Francesco, tra debolezza e fede
Non si sa veramente quale sia la categoria che rappresenti di più l’Italiano nel mondo, ma sicuramente l’Italia conta non pochi santi. Fra essi, indubbiamente, uno dei più amati è Francesco d’Assisi, di cui si dice che sia "il più santo degli italiani e il più italiano dei santi". Questa definizione, attribuita a Papa Pio XII, celebra il Poverello d’Assisi. Certamente, egli è stato uno dei primi a scrivere in volgare. Chi, a scuola, non ha studiato il “Cantico delle Creature”, considerato, appunto, un testo fondamentale per la lingua italiana? Tuttavia, Francesco non nasce così, non nasce santo. Se tutti nascono santi per vocazione, santi in potenza, non tutti lo diventano. Francesco era nato Giovanni, detto Francesco, a causa di Monna Pica, la madre, proveniente dalla Francia. Francesco era un giovane come i giovani del suo tempo, forse anche peggiore. Amava la guerra, ma era troppo debole per risultarne vincitore. Ne ha fatto le spese con le battaglie che insanguinavano l’Italia e che si combattevano contrada contro contrada, città contro città. E ha scoperto, tuttavia, che poteva essere forte, proprio perché debole, grazie all’incontro con Dio, e nel suo Figlio, con la celebre locuzione del Crocifisso di San Damiano, e nel prossimo, con l’impressionante bacio al lebbroso.
Dall’uomo al santo
Da quel momento Francesco non è più Francesco. Cambia talmente tanto che la leggenda narra che i suoi amici rivolgendosi a Chiara, le chiedano conto del suo amico: “E’ diventato matto?”. Lei risponde: “Secondo me era matto prima”. Non a caso sarà la prima delle clarisse, dopo i primi frati minori che seguiranno il figlio di Pietro di Bernardone sulla via della perfetta letizia, mediante il servizio a “Madonna povertà”. Da dove l’aveva presa una tale povertà? A quale mistero s’ispirava? Se si è inventato il presepe, si direbbe all’incarnazione del Verbo. In quella notte del primo Natale, è risuonato per tutta la terra il messaggio di una pace superna: “Gloria a Dio nell’alto dei cieli, e pace in terra agli uomini amati dal Signore”. Francesco aveva capito che la Natività non era solo un messaggio da contemplare ma un impegno da vivere.
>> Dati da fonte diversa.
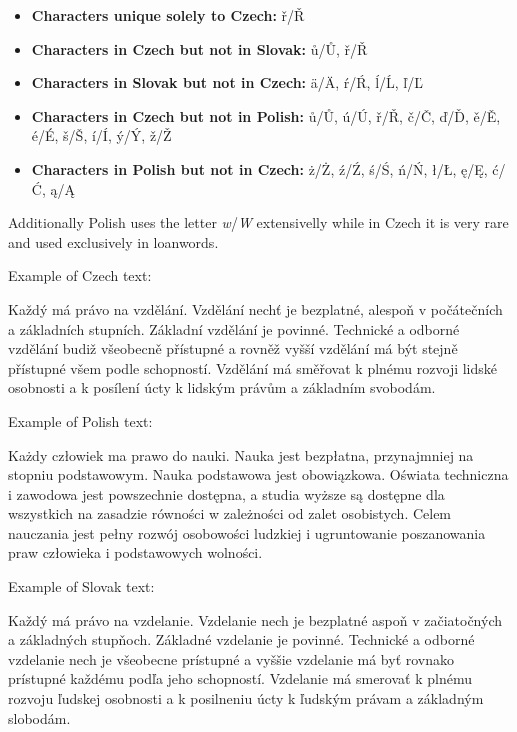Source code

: \documentclass[12pt, oneside]{article}
\begin{document}
\begin{itemize}
  \item \textbf{Characters unique solely to Czech:} ř/Ř
  \item \textbf{Characters in Czech but not in Slovak:} ů/Ů, ř/Ř
  \item \textbf{Characters in Slovak but not in Czech:} ä/Ä, ŕ/Ŕ, ĺ/Ĺ, ľ/Ľ
  \item \textbf{Characters in Czech but not in Polish:} ů/Ů, ú/Ú, ř/Ř, č/Č, ď/Ď, ě/Ě, é/É, š/Š, í/Í, ý/Ý, ž/Ž
  \item \textbf{Characters in Polish but not in Czech:} ż/Ż, ź/Ź, ś/Ś, ń/Ń, ł/Ł, ę/Ę, ć/Ć, ą/Ą
\end{itemize}

Additionally Polish uses the letter \textit{w}/\textit{W} extensivelly while in Czech it is very rare and used exclusively in loanwords.

Example of Czech text:
\begin{center} \begin{roundexBox}
  Každý má právo na vzdělání. Vzdělání nechť je bezplatné, alespoň v počátečních a základních stupních. Základní vzdělání je povinné. Technické a odborné vzdělání budiž všeobecně přístupné a rovněž vyšší vzdělání má být stejně přístupné všem podle schopností. Vzdělání má směřovat k plnému rozvoji lidské osobnosti a k posílení úcty k lidským právům a základním svobodám.
\end{roundexBox} \end{center}

Example of Polish text:
\begin{center} \begin{roundexBox}
  Każdy człowiek ma prawo do nauki. Nauka jest bezpłatna, przynajmniej na stopniu podstawowym. Nauka podstawowa jest obowiązkowa. Oświata techniczna i zawodowa jest powszechnie dostępna, a studia wyższe są dostępne dla wszystkich na zasadzie równości w zależności od zalet osobistych. Celem nauczania jest pełny rozwój osobowości ludzkiej i ugruntowanie poszanowania praw człowieka i podstawowych wolności.
\end{roundexBox} \end{center}

Example of Slovak text:
\begin{center} \begin{roundexBox}
  Každý má právo na vzdelanie. Vzdelanie nech je bezplatné aspoň v začiatočných a základných stupňoch. Základné vzdelanie je povinné. Technické a odborné vzdelanie nech je všeobecne prístupné a vyššie vzdelanie má byť rovnako prístupné každému podľa jeho schopností. Vzdelanie má smerovať k plnému rozvoju ľudskej osobnosti a k posilneniu úcty k ľudským právam a základným slobodám.
\end{roundexBox} \end{center}
\end{document}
Dalla guerra alla fraternità
E dall’esperienza della guerra dalla quale era partito, ha – invece – iniziato a diffondere un messaggio di pace, di amore e di perdono: fratelli tutti. Non solo gli uomini fra loro, ma anche con tutte le altre creature. La guerra porta con sé, oltre allo squilibrio umano della violenza e della morte, anche una devastazione cosmica, che rompe l’armonia creazionale della prima pagina della Scrittura. Francesco loda Dio per ogni realtà che da lui viene, infine anche per la morte corporale che sta per raggiungerlo. È, infatti, solo una sorella. E chi avrebbe paura di una sorella? L’Italia che dall’anno prossimo si fermerà ogni quattro ottobre per celebrarne la festa, impari da Francesco a considerare ogni uomo e donna, ogni cosa anche dolorosa dell’esperienza umana, fratello e sorella, non da respingere ma da abbracciare.